Recorded data
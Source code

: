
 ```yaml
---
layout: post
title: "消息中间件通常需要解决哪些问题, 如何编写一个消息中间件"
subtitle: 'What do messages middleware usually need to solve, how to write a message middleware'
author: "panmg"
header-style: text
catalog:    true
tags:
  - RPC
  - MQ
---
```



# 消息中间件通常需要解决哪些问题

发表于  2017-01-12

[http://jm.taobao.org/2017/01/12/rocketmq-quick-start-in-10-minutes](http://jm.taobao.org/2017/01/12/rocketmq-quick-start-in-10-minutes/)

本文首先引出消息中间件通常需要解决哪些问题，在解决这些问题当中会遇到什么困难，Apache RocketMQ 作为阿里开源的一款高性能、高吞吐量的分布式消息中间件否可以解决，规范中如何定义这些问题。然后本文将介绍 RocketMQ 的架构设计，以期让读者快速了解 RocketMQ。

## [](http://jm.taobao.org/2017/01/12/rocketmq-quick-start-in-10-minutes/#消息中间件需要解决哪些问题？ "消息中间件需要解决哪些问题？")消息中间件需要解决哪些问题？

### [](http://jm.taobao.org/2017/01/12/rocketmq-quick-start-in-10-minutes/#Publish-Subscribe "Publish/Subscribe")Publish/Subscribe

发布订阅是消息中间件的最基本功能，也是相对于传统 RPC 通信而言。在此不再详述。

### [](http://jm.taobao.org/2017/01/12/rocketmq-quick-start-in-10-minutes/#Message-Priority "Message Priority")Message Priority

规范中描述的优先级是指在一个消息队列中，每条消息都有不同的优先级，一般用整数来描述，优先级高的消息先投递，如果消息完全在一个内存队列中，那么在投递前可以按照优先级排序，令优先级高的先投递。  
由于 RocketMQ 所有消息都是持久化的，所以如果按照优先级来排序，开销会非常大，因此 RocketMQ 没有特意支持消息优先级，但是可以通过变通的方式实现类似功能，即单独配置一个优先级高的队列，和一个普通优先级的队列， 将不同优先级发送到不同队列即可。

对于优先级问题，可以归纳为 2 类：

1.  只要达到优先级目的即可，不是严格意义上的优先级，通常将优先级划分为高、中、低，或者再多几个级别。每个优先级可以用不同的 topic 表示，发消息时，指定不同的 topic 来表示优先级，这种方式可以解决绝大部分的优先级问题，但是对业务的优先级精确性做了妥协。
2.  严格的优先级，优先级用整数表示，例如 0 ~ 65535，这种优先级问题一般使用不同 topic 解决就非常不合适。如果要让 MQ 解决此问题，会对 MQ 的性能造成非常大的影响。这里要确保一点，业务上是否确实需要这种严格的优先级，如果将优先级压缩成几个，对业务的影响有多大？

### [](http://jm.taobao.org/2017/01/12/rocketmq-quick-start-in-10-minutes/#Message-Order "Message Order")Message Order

---

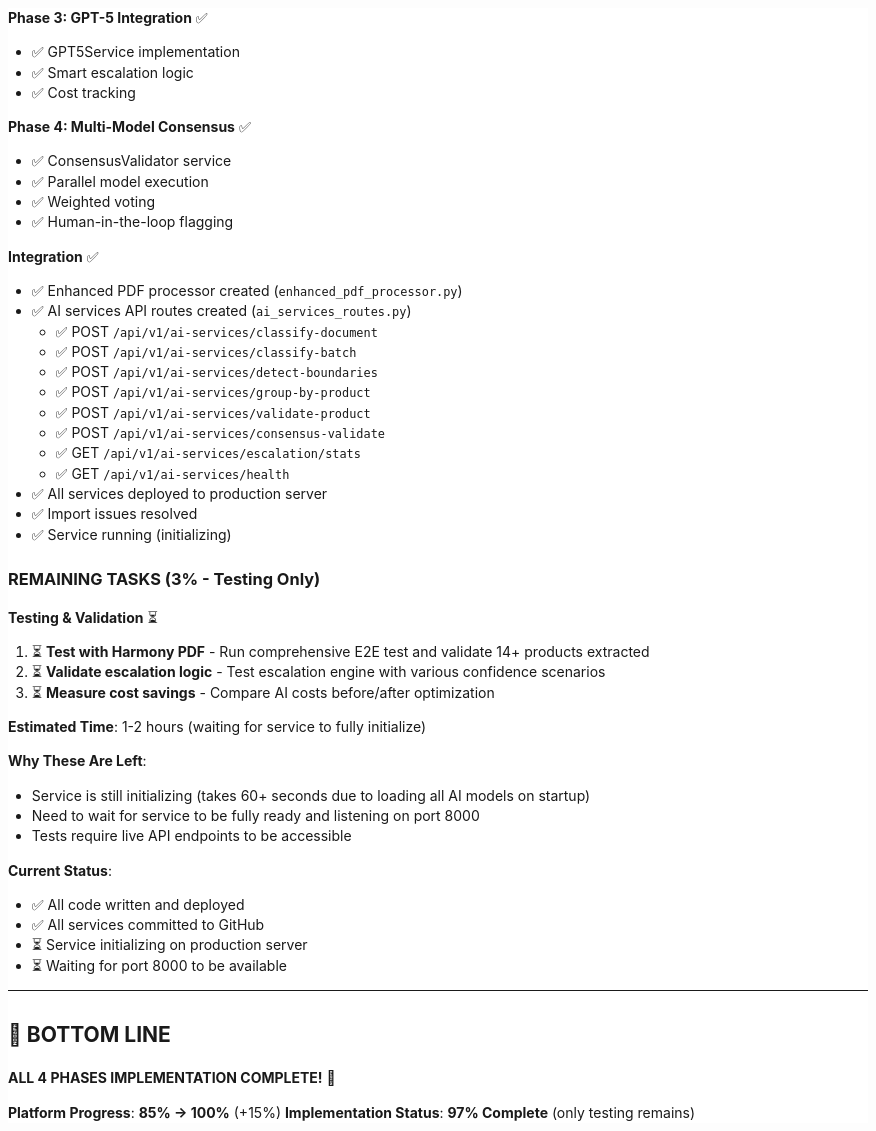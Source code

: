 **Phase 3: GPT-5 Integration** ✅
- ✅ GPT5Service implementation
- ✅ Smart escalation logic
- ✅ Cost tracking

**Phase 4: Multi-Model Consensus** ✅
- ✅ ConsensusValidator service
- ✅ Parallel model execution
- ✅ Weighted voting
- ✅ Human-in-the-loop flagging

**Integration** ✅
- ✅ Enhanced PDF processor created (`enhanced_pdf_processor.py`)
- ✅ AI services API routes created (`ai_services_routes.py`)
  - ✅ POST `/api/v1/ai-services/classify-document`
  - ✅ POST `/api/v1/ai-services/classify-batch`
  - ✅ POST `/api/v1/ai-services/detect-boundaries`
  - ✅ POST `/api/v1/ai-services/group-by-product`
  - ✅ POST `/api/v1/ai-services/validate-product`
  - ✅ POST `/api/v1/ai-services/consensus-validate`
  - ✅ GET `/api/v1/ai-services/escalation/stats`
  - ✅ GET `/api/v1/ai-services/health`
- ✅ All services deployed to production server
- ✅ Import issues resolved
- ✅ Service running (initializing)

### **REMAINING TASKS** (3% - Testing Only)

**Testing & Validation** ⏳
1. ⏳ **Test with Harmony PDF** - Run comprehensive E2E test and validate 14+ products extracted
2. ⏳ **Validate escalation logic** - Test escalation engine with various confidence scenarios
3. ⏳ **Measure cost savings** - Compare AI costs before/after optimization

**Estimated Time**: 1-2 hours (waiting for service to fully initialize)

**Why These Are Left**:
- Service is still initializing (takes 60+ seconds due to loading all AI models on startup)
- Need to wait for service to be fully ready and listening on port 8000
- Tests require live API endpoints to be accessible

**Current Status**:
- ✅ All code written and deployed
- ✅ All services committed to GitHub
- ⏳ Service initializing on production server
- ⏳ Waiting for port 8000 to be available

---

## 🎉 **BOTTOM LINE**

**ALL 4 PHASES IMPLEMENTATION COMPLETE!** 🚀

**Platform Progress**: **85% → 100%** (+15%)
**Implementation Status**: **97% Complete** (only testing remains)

**WHAT TO DO**: Extract from the data every line where "http" shows up.

**SOLUTION FOR THIS PROBLEM**:
[http://jm.taobao.org/2017/01/12/rocketmq-quick-start-in-10-minutes](http://jm.taobao.org/2017/01/12/rocketmq-quick-start-in-10-minutes/)
## [](http://jm.taobao.org/2017/01/12/rocketmq-quick-start-in-10-minutes/#消息中间件需要解决哪些问题？ "消息中间件需要解决哪些问题？")消息中间件需要解决哪些问题？
### [](http://jm.taobao.org/2017/01/12/rocketmq-quick-start-in-10-minutes/#Publish-Subscribe "Publish/Subscribe")Publish/Subscribe
### [](http://jm.taobao.org/2017/01/12/rocketmq-quick-start-in-10-minutes/#Message-Priority "Message Priority")Message Priority
### [](http://jm.taobao.org/2017/01/12/rocketmq-quick-start-in-10-minutes/#Message-Order "Message Order")Message Order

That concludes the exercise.